Il chirurgo contro tutti. Ora Marino vuole davvero tornare. Ma ormai il sindaco non ha più la fiducia di nessuno

di Antonio Acerbis

Tic toc, tic toc. Le ore e i giorni trascorrono. E il tempo a disposizione di Ignazio Marino per tornare sui suoi passi si accorcia sempre di più. Solo dieci giorni a disposizione prima che il chirurgo diventi ufficialmente ex sindaco. Eppure l’intenzione del marziano è quella di non mollare, come detto oggi chiaramente nell’intervista rilasciata a La Repubblica: “La legge mi dà 20 giorni per verificare se la mia esperienza è davvero finita o se ci sono le condizioni per rispettare il partito che mi ha eletto alle primarie con il 52 per cento, parlo del Pd e di Sel, e al ballottaggio con il 64 per cento”, ha detto Marino. Per poi essere ancora più esplicito: “Io sto facendo delle verifiche, incontrando i consiglieri. Voglio ascoltare le opinioni degli eletti del popolo” perché “la città ha capito che con me sono stati cacciati i criminali che erano qua dentro. Le persone che incontro per strada mi chiedono di non interrompere questa esperienza”. Una dichiarazione precisa. Quanto veritiera, tuttavia, non si sa. Dopo scandali, contestazioni, sfiducia palpabile per le strade, è arrivato proprio oggi l’ultimo sondaggio (dell’Istituto Ixè, realizzato in esclusiva per Agorà), da cui emerge che l’ipotesi che Ignazio Marino ritiri le proprie dimissioni da sindaco non piace al 69% degli intervistati. Solo per il 27%, invece, ha il diritto di ripensarci. Certo, parliamo di numeri soltanto. E sappiamo bene quanto spesso i sondaggi imbecchino strade che poi rivelano assolutamente errata. Eppure non si può non tenere per niente in conto cifre, umori, danni e figuracce collezionate negli ultimi mesi dal “sindaco Tentenna”.
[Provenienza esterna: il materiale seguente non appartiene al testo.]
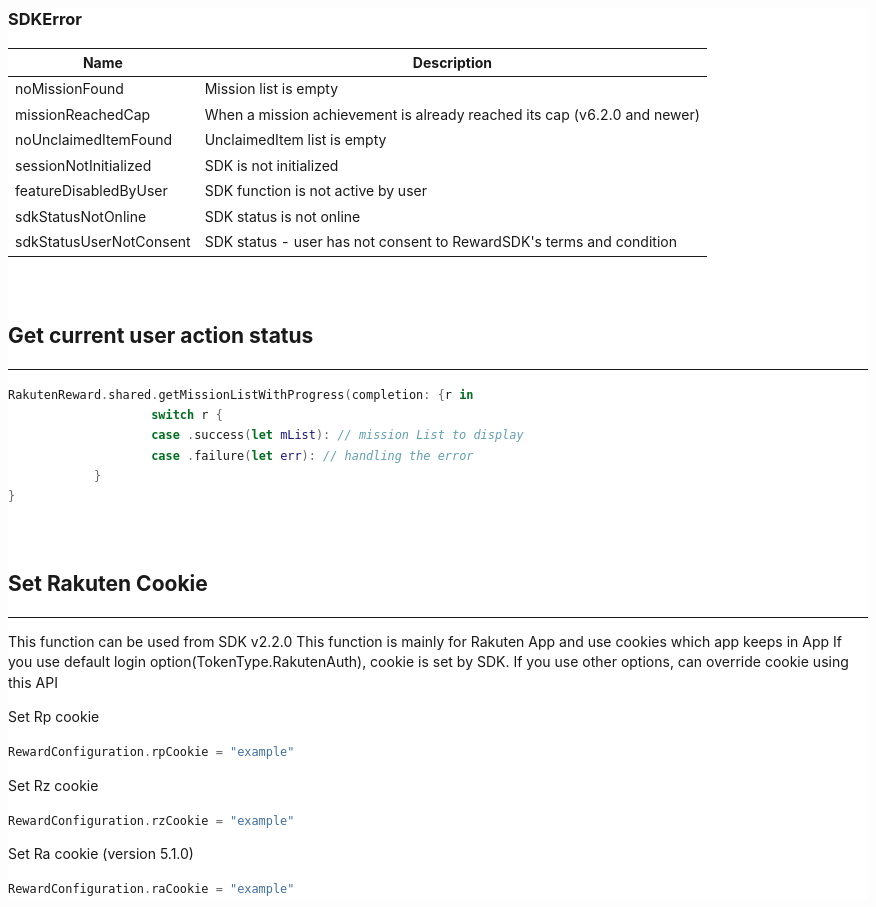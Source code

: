 ### SDKError  

| Name | Description
| --- | ---
| noMissionFound | Mission list is empty
| missionReachedCap | When a mission achievement is already reached its cap (v6.2.0 and newer)
| noUnclaimedItemFound | UnclaimedItem list is empty
| sessionNotInitialized | SDK is not initialized
| featureDisabledByUser | SDK function is not active by user
| sdkStatusNotOnline | SDK status is not online
| sdkStatusUserNotConsent | SDK status - user has not consent to RewardSDK's terms and condition

<br>

## Get current user action status
---
```swift
RakutenReward.shared.getMissionListWithProgress(completion: {r in
                    switch r {
                    case .success(let mList): // mission List to display
		            case .failure(let err): // handling the error
		    }
}
```
<br>

## Set Rakuten Cookie
---
This function can be used from SDK v2.2.0 This function is mainly for Rakuten App and use cookies which app keeps in App
If you use default login option(TokenType.RakutenAuth), cookie is set by SDK.
If you use other options, can override cookie using this API

Set Rp cookie
```swift
RewardConfiguration.rpCookie = "example"
```

Set Rz cookie
```swift
RewardConfiguration.rzCookie = "example"
```

Set Ra cookie (version 5.1.0)
```swift
RewardConfiguration.raCookie = "example"
```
IL VERO CONTO – Già, perché oltre all’inopportunità che Marino torni al Campidoglio, c’è di mezzo anche l’ennesima gaffe in cui potrebbe incorrere il quasi-ex sindaco. Il motivo – che il chirurgo fa finta di ignorare – non è (solo) il presunto peculato, ma il legame politico che non c’è più. Chi lo ha candidato e fatto eleggere gli ha ritirato la fiducia, come gran parte dei romani scontenti del degrado della città. Ora il concetto classico di democrazia vuole che chi è eletto governi per il tempo stabilito. Giusto. Ma una visione moderna non può ignorare il concetto dinamico anche del mandato elettorale. Il conto che Marino deve pagare non sono gli scontrini, ma un patto politico che, oggi, non esiste più. E, come spesso capita, tentare di rincollare i cocci di un vaso frantumato, non riporta mai allo stesso vaso, ma a un’orrida fotocopia.

IL DITTATORE DEM – Il partito, però, non ha alcuna intenzione di tornare indietro. Renzi e Orfini non trattano. “La decisione è presa”, dicono dal Nazareno, in una sorta di remake dell’ipse dixit di Giulio Cesare. Corsi e ricorsi storici, d’altronde. Renzi avrebbe bisogno solo della tunica per indossare le vesti del dittatore romano. Sappiamo come andò, però, alle Idi di Marzo. Ma l’ipotesi di vedere Matteo Renzi dire “quoque tu, Ignazio, fili mi”, oggi, appare davvero poco probabile.